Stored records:
+ + + +

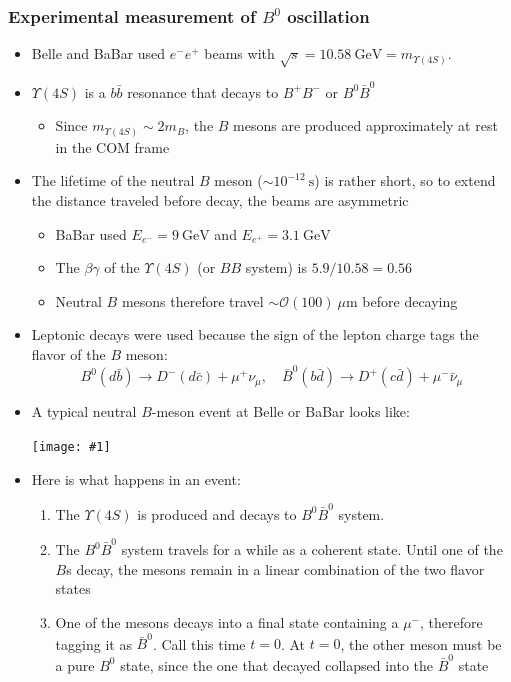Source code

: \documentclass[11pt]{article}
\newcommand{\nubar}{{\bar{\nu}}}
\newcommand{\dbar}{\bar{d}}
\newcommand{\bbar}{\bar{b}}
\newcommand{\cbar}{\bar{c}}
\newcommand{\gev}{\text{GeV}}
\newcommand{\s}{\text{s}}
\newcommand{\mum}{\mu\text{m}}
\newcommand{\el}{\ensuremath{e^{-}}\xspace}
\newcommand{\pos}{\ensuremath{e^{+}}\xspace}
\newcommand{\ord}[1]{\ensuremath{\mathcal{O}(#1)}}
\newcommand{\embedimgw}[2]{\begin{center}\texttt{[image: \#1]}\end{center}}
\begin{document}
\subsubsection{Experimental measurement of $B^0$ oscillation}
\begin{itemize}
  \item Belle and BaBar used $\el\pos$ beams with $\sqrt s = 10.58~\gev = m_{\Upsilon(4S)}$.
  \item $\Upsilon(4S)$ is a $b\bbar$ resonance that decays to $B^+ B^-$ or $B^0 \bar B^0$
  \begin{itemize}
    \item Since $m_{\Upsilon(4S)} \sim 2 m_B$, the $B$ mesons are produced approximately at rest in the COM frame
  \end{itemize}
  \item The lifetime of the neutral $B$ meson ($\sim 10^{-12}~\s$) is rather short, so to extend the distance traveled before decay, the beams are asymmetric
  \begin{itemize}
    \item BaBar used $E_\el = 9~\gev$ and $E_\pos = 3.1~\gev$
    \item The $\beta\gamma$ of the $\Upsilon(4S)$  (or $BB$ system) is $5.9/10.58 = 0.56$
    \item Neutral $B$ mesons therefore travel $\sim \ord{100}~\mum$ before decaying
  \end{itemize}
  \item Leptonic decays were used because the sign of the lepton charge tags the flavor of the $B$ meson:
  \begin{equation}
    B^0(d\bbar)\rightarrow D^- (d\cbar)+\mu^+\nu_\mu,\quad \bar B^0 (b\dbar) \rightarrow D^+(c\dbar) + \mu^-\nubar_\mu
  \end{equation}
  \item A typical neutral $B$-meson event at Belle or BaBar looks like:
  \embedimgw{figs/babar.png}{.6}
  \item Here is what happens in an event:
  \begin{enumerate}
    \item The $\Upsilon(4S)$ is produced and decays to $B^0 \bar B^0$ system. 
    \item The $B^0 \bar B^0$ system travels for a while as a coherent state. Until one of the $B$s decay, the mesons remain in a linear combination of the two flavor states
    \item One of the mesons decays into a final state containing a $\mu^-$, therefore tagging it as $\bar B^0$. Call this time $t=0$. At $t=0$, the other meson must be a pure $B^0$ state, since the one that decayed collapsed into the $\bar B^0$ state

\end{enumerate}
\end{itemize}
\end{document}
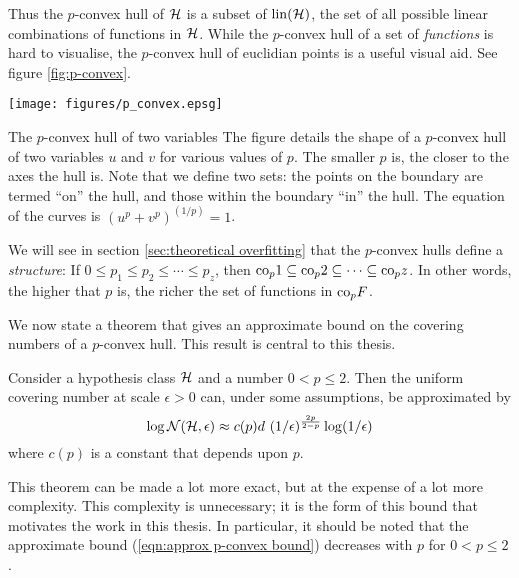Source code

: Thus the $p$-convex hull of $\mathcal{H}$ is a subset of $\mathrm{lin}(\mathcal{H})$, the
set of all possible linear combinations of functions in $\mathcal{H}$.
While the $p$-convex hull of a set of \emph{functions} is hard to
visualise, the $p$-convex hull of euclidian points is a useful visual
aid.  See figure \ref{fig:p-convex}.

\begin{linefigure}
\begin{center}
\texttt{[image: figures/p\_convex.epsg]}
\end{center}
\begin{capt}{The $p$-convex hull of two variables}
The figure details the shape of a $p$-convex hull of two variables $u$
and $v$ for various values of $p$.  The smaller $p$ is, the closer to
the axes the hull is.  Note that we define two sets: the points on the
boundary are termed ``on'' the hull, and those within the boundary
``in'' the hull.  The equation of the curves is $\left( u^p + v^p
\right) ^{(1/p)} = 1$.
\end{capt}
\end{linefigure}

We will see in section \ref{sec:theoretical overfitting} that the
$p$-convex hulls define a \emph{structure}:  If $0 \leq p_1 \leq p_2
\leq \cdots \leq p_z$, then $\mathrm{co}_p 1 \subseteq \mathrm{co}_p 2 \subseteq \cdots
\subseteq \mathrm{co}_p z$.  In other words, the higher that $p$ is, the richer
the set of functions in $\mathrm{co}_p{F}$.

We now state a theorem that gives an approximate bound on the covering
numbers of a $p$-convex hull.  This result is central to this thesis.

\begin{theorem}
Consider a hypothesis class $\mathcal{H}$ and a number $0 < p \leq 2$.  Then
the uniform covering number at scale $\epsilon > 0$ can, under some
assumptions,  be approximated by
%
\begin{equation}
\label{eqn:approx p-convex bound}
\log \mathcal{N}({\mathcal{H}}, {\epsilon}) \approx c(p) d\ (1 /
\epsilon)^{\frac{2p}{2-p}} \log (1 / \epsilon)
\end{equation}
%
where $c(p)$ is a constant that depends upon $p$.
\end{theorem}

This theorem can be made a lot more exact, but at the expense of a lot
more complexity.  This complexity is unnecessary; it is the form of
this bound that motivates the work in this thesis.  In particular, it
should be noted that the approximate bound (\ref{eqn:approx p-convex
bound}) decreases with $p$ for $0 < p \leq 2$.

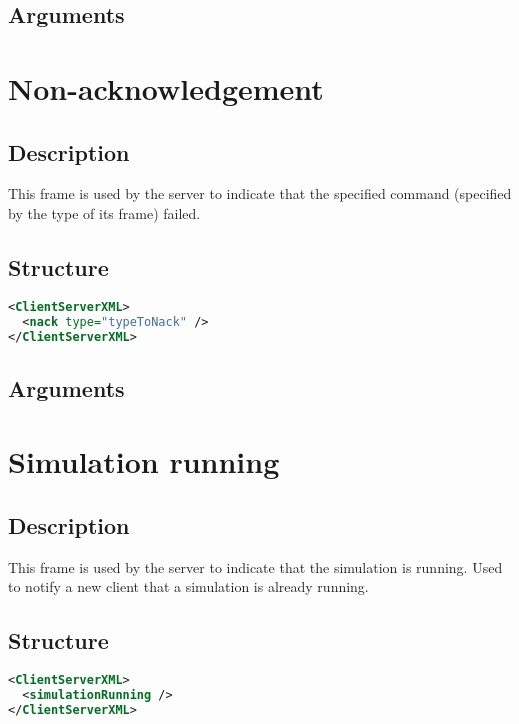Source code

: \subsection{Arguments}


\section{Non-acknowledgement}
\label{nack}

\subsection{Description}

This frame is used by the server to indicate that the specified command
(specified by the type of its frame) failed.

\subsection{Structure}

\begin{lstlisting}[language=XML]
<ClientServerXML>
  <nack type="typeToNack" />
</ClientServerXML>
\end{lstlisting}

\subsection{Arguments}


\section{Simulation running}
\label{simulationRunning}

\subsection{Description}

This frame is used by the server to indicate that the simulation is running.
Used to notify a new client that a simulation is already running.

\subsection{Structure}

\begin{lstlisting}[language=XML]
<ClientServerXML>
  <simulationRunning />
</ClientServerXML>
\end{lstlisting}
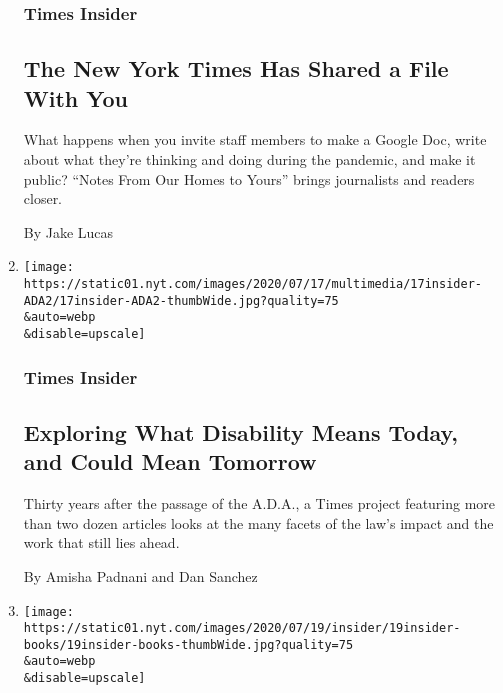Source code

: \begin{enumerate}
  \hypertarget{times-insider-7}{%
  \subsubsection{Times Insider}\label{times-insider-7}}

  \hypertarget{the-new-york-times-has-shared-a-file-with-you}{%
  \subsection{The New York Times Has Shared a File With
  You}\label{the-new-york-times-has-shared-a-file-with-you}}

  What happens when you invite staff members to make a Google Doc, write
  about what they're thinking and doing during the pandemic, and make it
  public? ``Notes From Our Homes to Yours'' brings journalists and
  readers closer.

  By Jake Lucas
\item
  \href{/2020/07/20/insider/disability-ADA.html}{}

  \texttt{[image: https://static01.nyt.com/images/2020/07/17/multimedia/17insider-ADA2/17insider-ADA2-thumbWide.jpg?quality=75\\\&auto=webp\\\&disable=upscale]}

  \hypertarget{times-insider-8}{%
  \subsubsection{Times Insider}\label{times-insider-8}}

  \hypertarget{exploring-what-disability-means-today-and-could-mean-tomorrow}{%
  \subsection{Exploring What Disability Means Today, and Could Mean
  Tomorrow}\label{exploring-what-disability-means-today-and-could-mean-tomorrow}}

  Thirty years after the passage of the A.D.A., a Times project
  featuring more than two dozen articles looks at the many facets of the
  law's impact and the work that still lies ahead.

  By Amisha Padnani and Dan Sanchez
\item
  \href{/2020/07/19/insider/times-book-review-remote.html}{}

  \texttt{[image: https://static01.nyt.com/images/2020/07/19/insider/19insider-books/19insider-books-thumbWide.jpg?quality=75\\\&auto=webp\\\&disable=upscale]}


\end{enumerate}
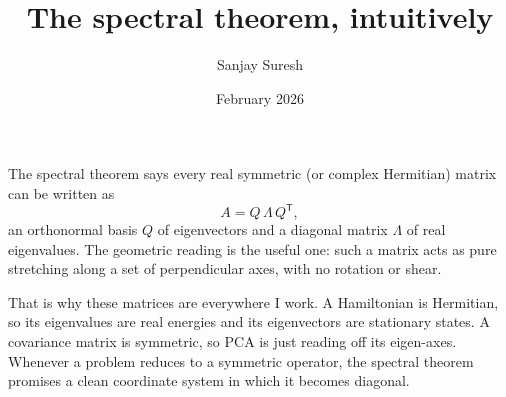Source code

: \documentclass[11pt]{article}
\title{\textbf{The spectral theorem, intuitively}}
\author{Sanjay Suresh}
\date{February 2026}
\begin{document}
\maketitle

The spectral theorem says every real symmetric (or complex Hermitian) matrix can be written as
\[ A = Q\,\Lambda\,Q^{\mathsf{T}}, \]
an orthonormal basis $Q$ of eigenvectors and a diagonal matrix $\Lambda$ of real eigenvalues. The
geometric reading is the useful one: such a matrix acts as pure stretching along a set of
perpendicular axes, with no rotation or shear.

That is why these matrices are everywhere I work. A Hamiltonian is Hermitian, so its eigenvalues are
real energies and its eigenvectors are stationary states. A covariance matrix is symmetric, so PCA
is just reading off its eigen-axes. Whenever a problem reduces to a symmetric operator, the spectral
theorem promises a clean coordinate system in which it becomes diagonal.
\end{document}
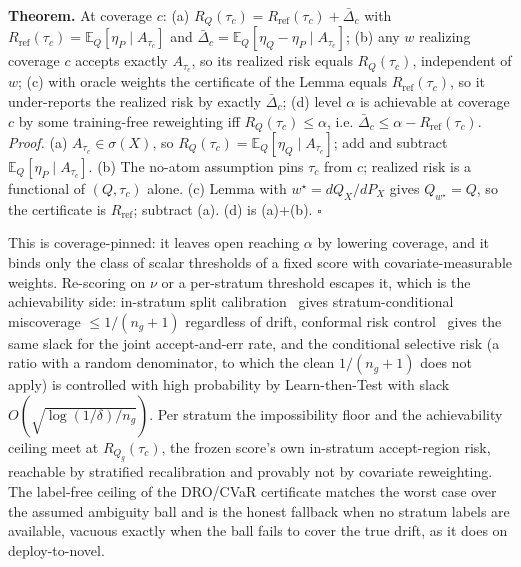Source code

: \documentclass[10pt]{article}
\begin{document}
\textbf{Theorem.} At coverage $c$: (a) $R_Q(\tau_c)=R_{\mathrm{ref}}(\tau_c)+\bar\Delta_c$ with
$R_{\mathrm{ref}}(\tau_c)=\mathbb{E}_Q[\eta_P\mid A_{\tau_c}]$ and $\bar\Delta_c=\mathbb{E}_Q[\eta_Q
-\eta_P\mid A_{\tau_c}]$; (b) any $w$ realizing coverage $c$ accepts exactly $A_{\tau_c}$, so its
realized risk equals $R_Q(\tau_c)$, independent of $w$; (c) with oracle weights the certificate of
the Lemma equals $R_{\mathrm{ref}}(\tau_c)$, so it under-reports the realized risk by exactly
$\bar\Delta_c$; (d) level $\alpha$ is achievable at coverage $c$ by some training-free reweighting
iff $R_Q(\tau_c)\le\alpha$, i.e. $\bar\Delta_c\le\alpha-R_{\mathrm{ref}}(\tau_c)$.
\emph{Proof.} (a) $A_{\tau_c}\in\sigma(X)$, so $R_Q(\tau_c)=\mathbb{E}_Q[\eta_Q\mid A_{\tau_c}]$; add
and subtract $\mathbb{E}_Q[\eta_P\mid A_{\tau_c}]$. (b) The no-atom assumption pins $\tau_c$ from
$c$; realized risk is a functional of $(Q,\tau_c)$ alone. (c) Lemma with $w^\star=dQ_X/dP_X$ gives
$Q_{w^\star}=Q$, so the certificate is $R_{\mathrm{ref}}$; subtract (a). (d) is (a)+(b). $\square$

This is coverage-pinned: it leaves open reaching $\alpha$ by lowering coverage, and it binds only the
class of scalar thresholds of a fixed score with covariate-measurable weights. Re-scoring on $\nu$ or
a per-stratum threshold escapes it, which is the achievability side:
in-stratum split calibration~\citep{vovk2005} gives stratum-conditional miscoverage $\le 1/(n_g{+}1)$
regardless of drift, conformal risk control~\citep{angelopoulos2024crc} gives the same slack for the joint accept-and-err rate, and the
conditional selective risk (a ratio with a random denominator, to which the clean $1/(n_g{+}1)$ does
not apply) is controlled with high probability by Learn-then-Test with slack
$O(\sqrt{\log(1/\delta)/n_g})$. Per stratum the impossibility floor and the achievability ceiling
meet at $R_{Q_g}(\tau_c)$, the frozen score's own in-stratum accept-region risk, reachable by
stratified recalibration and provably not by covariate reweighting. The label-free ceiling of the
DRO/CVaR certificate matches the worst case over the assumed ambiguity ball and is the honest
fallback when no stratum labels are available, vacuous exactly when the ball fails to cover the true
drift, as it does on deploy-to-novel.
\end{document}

+ + + +

EXERCISE DIRECTIONS: From the records above, pull out every line containing the word "clean".

OUTPUT FOR THIS TASK:
theorem promises a clean coordinate system in which it becomes diagonal.
conditional selective risk (a ratio with a random denominator, to which the clean $1/(n_g{+}1)$ does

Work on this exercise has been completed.